Contrast is simply a conflict. The word originated from Medieval Latin that combines contra (meaning “against”) and stare (meaning “to place”). It is one of the elements of graphic design that you can see in almost every work, making it all the more crucial to understand it well. It is also an element that is deeply linked to our perception and survival instincts.

It is easier if we categorize the different types of contrasts, so I’ve divided them into 3 groups: visual / stylistic contrast, conceptual contrast, and contextual contrast. Let’s look at them one by one!

Visual Contrast / Stylistic Contrast
Visual contrast is what you would usually imagine when you hear the word “contrast” in design. Below is an extensive list showing the types of visual contrast.

Figure 1. The information in the diagram was obtained from Janie Kliever’s article and from Ruedi Ruegg’s book, Basic Typography: Handbook of Technique and Design. The information was compiled by the writer Kumail Toorabally and designed by Vinod Nair.

Let us take the following image titled “Union” by Android Jones (Figure 2—give it a few seconds to load) as an example and break it down using the guideline on visual contrasts. How many kinds of contrasts can you spot in this image?

Figure 2. Contextualising Visual Contrast using Android Jone’s artwork.

There is more to contrast than just “light and dark”. When they are used in graphic design, they can create conflict, and human eyes are instinctively attracted to conflicting things. Visual contrast is deeply linked to our survival instincts. We unconsciously lookout for elements of contrast, things that stand out, as part of our instinctive threat-detection process, such as poisonous colorful spider in a leafy green forest.

The exact principle is used in graphic design, and that is why contrast is an extremely powerful tool to guide the viewer’s eyes; whether it’s a big “Add to Cart” button on a website that stands out from the rest of the page, or a subtle contrast in element positioning to create a visual hierarchy.

Conceptual Contrast
Conceptual contrast focuses more on what is being communicated in design. Instead of using visual elements, conceptual contrast creates conflict using the subject being portrayed. Some quick examples would be: Sun / Moon, Fire / Ice, Living / Non-living. They can also be characteristics, i.e. Light / Heavy (gravity), Stable / Unstable. Above in the work of Android Jones (Figure 2), the biggest conceptual contrast drawn is Man / Woman. This type of contrast is also often used in photography to create interesting shots.
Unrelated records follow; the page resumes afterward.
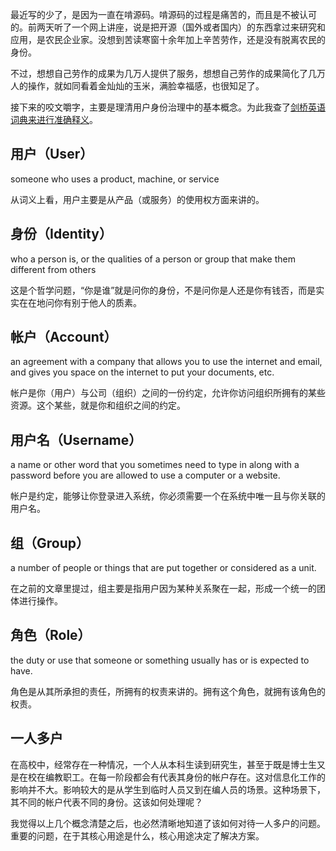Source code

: 最近写的少了，是因为一直在啃源码。啃源码的过程是痛苦的，而且是不被认可的。前两天听了一个网上讲座，说是把开源（国外或者国内）的东西拿过来研究和应用，是农民企业家。没想到苦读寒窗十余年加上辛苦劳作，还是没有脱离农民的身份。

不过，想想自己劳作的成果为几万人提供了服务，想想自己劳作的成果简化了几万人的操作，就如同看着金灿灿的玉米，满脸幸福感，也很知足了。

接下来的咬文嚼字，主要是理清用户身份治理中的基本概念。为此我查了[剑桥英语词典来进行准确释义](https://dictionary.cambridge.org/zhs/%E8%AF%8D%E5%85%B8/%E8%8B%B1%E8%AF%AD/)。

## 用户（User）

someone who uses a product, machine, or service

从词义上看，用户主要是从产品（或服务）的使用权方面来讲的。

## 身份（Identity）

who a person is, or the qualities of a person or group that make them different from others

这是个哲学问题，“你是谁”就是问你的身份，不是问你是人还是你有钱否，而是实实在在地问你有别于他人的质素。

## 帐户（Account）

an agreement with a company that allows you to use the internet and email, and gives you space on the internet to put your documents, etc.

帐户是你（用户）与公司（组织）之间的一份约定，允许你访问组织所拥有的某些资源。这个某些，就是你和组织之间的约定。

## 用户名（Username）

a name or other word that you sometimes need to type in along with a password before you are allowed to use a computer or a website.

帐户是约定，能够让你登录进入系统，你必须需要一个在系统中唯一且与你关联的用户名。

## 组（Group）

a number of people or things that are put together or considered as a unit.

在之前的文章里提过，组主要是指用户因为某种关系聚在一起，形成一个统一的团体进行操作。

## 角色（Role）

the duty or use that someone or something usually has or is expected to have.

角色是从其所承担的责任，所拥有的权责来讲的。拥有这个角色，就拥有该角色的权责。

## 一人多户

在高校中，经常存在一种情况，一个人从本科生读到研究生，甚至于既是博士生又是在校在编教职工。在每一阶段都会有代表其身份的帐户存在。这对信息化工作的影响并不大。影响较大的是从学生到临时人员又到在编人员的场景。这种场景下，其不同的帐户代表不同的身份。这该如何处理呢？

我觉得以上几个概念清楚之后，也必然清晰地知道了该如何对待一人多户的问题。重要的问题，在于其核心用途是什么，核心用途决定了解决方案。
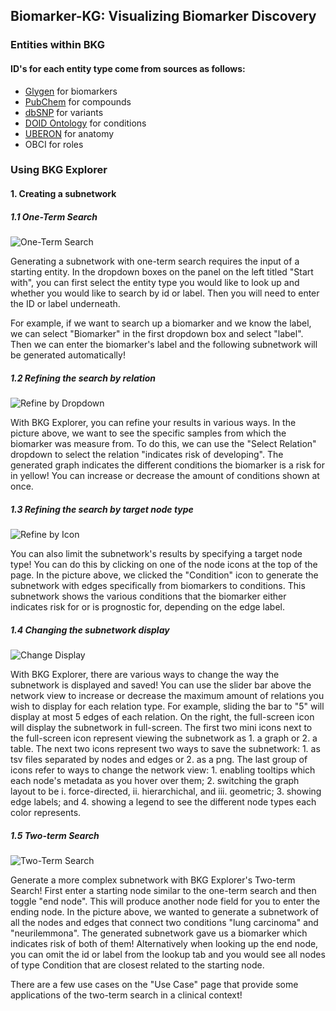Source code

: ## Biomarker-KG: Visualizing Biomarker Discovery

### Entities within BKG
#### ID's for each entity type come from sources as follows: 
- [Glygen](https://glygen.org/biomarker-search/) for biomarkers 
- [PubChem](https://pubchem.ncbi.nlm.nih.gov/) for compounds 
- [dbSNP](https://www.ncbi.nlm.nih.gov/snp/) for variants 
- [DOID Ontology](https://www.ebi.ac.uk/ols4/ontologies/doid) for conditions 
- [UBERON](https://www.ebi.ac.uk/ols4/ontologies/uberon) for anatomy
- OBCI for roles

### Using BKG Explorer

#### 1. Creating a subnetwork
##### 1.1 One-Term Search
![One-Term Search](https://s3.amazonaws.com/maayan-kg/biomarker-kg/assets/one_term_better.png)

Generating a subnetwork with one-term search requires the input of a starting entity. In the dropdown boxes on the panel on the left titled "Start with", you can first select the entity type you would like to look up and whether you would like to search by id or label. Then you will need to enter the ID or label underneath. 

For example, if we want to search up a biomarker and we know the label, we can select "Biomarker" in the first dropdown box and select "label". Then we can enter the biomarker's label and the following subnetwork will be generated automatically!


##### 1.2 Refining the search by relation
![Refine by Dropdown](https://s3.amazonaws.com/maayan-kg/biomarker-kg/assets/refine_by_risk.png)

With BKG Explorer, you can refine your results in various ways. In the picture above, we want to see the specific samples from which the biomarker was measure from. To do this, we can use the "Select Relation" dropdown to select the relation "indicates risk of developing". The generated graph indicates the different conditions the biomarker is a risk for in yellow! You can increase or decrease the amount of conditions shown at once.

##### 1.3 Refining the search by target node type
![Refine by Icon](https://s3.amazonaws.com/maayan-kg/biomarker-kg/assets/use_icon.png)

You can also limit the subnetwork's results by specifying a target node type! You can do this by clicking on one of the node icons at the top of the page. In the picture above, we clicked the "Condition" icon to generate the subnetwork with edges specifically from biomarkers to conditions. This subnetwork shows the various conditions that the biomarker either indicates risk for or is prognostic for, depending on the edge label.

##### 1.4 Changing the subnetwork display
![Change Display](https://s3.amazonaws.com/maayan-kg/biomarker-kg/assets/change_display.png)

With BKG Explorer, there are various ways to change the way the subnetwork is displayed and saved! You can use the slider bar above the network view to increase or decrease the maximum amount of relations you wish to display for each relation type. For example, sliding the bar to "5" will display at most 5 edges of each relation. On the right, the full-screen icon will display the subnetwork in full-screen. The first two mini icons next to the full-screen icon represent viewing the subnetwork as 1. a graph or 2. a table. The next two icons represent two ways to save the subnetwork: 1. as tsv files separated by nodes and edges or 2. as a png. The last group of icons refer to ways to change the network view: 1. enabling tooltips which each node's metadata as you hover over them; 2. switching the graph layout to be i. force-directed, ii. hierarchichal, and iii. geometric; 3. showing edge labels; and 4. showing a legend to see the different node types each color represents.

##### 1.5 Two-term Search
![Two-Term Search](https://s3.amazonaws.com/maayan-kg/biomarker-kg/assets/two-term.png)

Generate a more complex subnetwork with BKG Explorer's Two-term Search! First enter a starting node similar to the one-term search and then toggle "end node". This will produce another node field for you to enter the ending node. In the picture above, we wanted to generate a subnetwork of all the nodes and edges that connect two conditions "lung carcinoma" and "neurilemmona". The generated subnetwork gave us a biomarker which indicates risk of both of them! Alternatively when looking up the end node, you can omit the id or label from the lookup tab and you would see all nodes of type Condition that are closest related to the starting node.

There are a few use cases on the "Use Case" page that provide some applications of the two-term search in a clinical context!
Figure 3. “People polluting the environment by throwing trash in nature” by Ivan Radic

When you incorporate conceptual contrast into your design, it can add depth to the meaning that you intend to communicate, which makes the design more interesting for the viewers. The conflict created by contrast commands attention, and becomes a powerful eye-catcher.

Contextual Contrast
Contrast is also created by the relationship between the visual elements. Their context defines how we perceive the objects.
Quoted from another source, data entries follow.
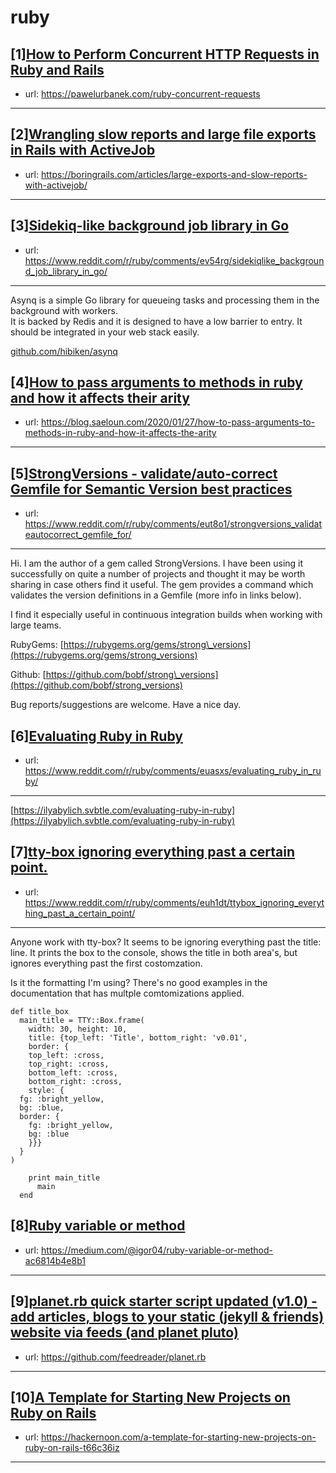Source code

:# ruby
## [1][How to Perform Concurrent HTTP Requests in Ruby and Rails](https://www.reddit.com/r/ruby/comments/ev2m2q/how_to_perform_concurrent_http_requests_in_ruby/)
- url: https://pawelurbanek.com/ruby-concurrent-requests
---

## [2][Wrangling slow reports and large file exports in Rails with ActiveJob](https://www.reddit.com/r/ruby/comments/euw03c/wrangling_slow_reports_and_large_file_exports_in/)
- url: https://boringrails.com/articles/large-exports-and-slow-reports-with-activejob/
---

## [3][Sidekiq-like background job library in Go](https://www.reddit.com/r/ruby/comments/ev54rg/sidekiqlike_background_job_library_in_go/)
- url: https://www.reddit.com/r/ruby/comments/ev54rg/sidekiqlike_background_job_library_in_go/
---
Asynq is a simple Go library for queueing tasks and processing them in the background with workers.  
It is backed by Redis and it is designed to have a low barrier to entry. It should be integrated in your web stack easily.

[github.com/hibiken/asynq](https://github.com/hibiken/asynq)
## [4][How to pass arguments to methods in ruby and how it affects their arity](https://www.reddit.com/r/ruby/comments/euoj8j/how_to_pass_arguments_to_methods_in_ruby_and_how/)
- url: https://blog.saeloun.com/2020/01/27/how-to-pass-arguments-to-methods-in-ruby-and-how-it-affects-the-arity
---

## [5][StrongVersions - validate/auto-correct Gemfile for Semantic Version best practices](https://www.reddit.com/r/ruby/comments/eut8o1/strongversions_validateautocorrect_gemfile_for/)
- url: https://www.reddit.com/r/ruby/comments/eut8o1/strongversions_validateautocorrect_gemfile_for/
---
Hi. I am the author of a gem called StrongVersions. I have been using it successfully on quite a number of projects and thought it may be worth sharing in case others find it useful. The gem provides a command which validates the version definitions in a Gemfile (more info in links below).

I find it especially useful in continuous integration builds when working with large teams.

RubyGems:  [https://rubygems.org/gems/strong\_versions](https://rubygems.org/gems/strong_versions) 

Github:  [https://github.com/bobf/strong\_versions](https://github.com/bobf/strong_versions) 

Bug reports/suggestions are welcome. Have a nice day.
## [6][Evaluating Ruby in Ruby](https://www.reddit.com/r/ruby/comments/euasxs/evaluating_ruby_in_ruby/)
- url: https://www.reddit.com/r/ruby/comments/euasxs/evaluating_ruby_in_ruby/
---
[https://ilyabylich.svbtle.com/evaluating-ruby-in-ruby](https://ilyabylich.svbtle.com/evaluating-ruby-in-ruby)
## [7][tty-box ignoring everything past a certain point.](https://www.reddit.com/r/ruby/comments/euh1dt/ttybox_ignoring_everything_past_a_certain_point/)
- url: https://www.reddit.com/r/ruby/comments/euh1dt/ttybox_ignoring_everything_past_a_certain_point/
---
Anyone work with tty-box? It seems to be ignoring everything past the title: line. It prints the box to the console, shows the title in both area's, but ignores everything past the first costomzation. 

Is it the formatting I'm using? There's no good examples in the documentation that has multple comtomizations applied. 

    def title_box
      main_title = TTY::Box.frame(
        width: 30, height: 10,
        title: {top_left: 'Title', bottom_right: 'v0.01',
        border: {
        top_left: :cross,
        top_right: :cross,
        bottom_left: :cross,
        bottom_right: :cross,
        style: {
      fg: :bright_yellow,
      bg: :blue,
      border: {
        fg: :bright_yellow,
        bg: :blue
        }}}
      }
    )
    
        print main_title
          main
      end
## [8][Ruby variable or method](https://www.reddit.com/r/ruby/comments/eua27z/ruby_variable_or_method/)
- url: https://medium.com/@igor04/ruby-variable-or-method-ac6814b4e8b1
---

## [9][planet.rb quick starter script updated (v1.0) - add articles, blogs to your static (jekyll &amp; friends) website via feeds (and planet pluto)](https://www.reddit.com/r/ruby/comments/euch1c/planetrb_quick_starter_script_updated_v10_add/)
- url: https://github.com/feedreader/planet.rb
---

## [10][A Template for Starting New Projects on Ruby on Rails](https://www.reddit.com/r/ruby/comments/eu683v/a_template_for_starting_new_projects_on_ruby_on/)
- url: https://hackernoon.com/a-template-for-starting-new-projects-on-ruby-on-rails-t66c36iz
---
Figure 4. Different object sizes add a contextual contrast.For instance, the large circle makes the small circle appear smaller and the smaller one makes the larger one appear larger (Figure 4). Their size sets a context. Contrast is important because the essence of any element is defined by its value, properties, or quality relative to something else.

Figure 5. Ebbinghaus Illusion, The two orange circles are in fact the same size.

The Ebbinghaus Illusion (Figure 5) makes this concept much easier to grasp. Both the orange circles are surrounded by grey circles, but the grey circles on the left are larger relative to the size of the orange circle. This makes the orange circle, or the main subject, appear smaller in its context. And the exact opposite happens to the orange circle on the right.

Figure 6. Misery, 1897 by Käthe Kollwitz.

Käthe Kollwitz, a German artist, adds contrast in her work (Figure 6) using the elements of art line, value, and shape, but she also adds contrast of emotion, showing the despair of the mother in dark values and lighter sweeter elements like the heart on the chair in the background. In this case, the chair sets the context to amplify the despair of the mother.

Using Contrast to Create a Visual Hierarchy

“Design is largely an exercise in creating or suggesting contrasts, which are used to define a hierarchy, manipulate certain widely understood relationships, and exploit context to enhance or redefine those relationships, all in an effort to convey meaning.”

Andy Rutledge

Figure 7. In this example of a newspaper layout, the contrast of text size, images, color, and position on the page creates a predictable order (hierarchy) for our eyes to follow.

To sum it up
Contrast can be used to create variety, visual interest, and drama in your work. Taking your designs to the next level isn’t all about using rounded corners and drop shadows to make everything more attractive. It’s about finding better and more efficient ways of communicating the message using design. Exploring contrast in detail and using it to its full potential is arguably one of the best ways to do this.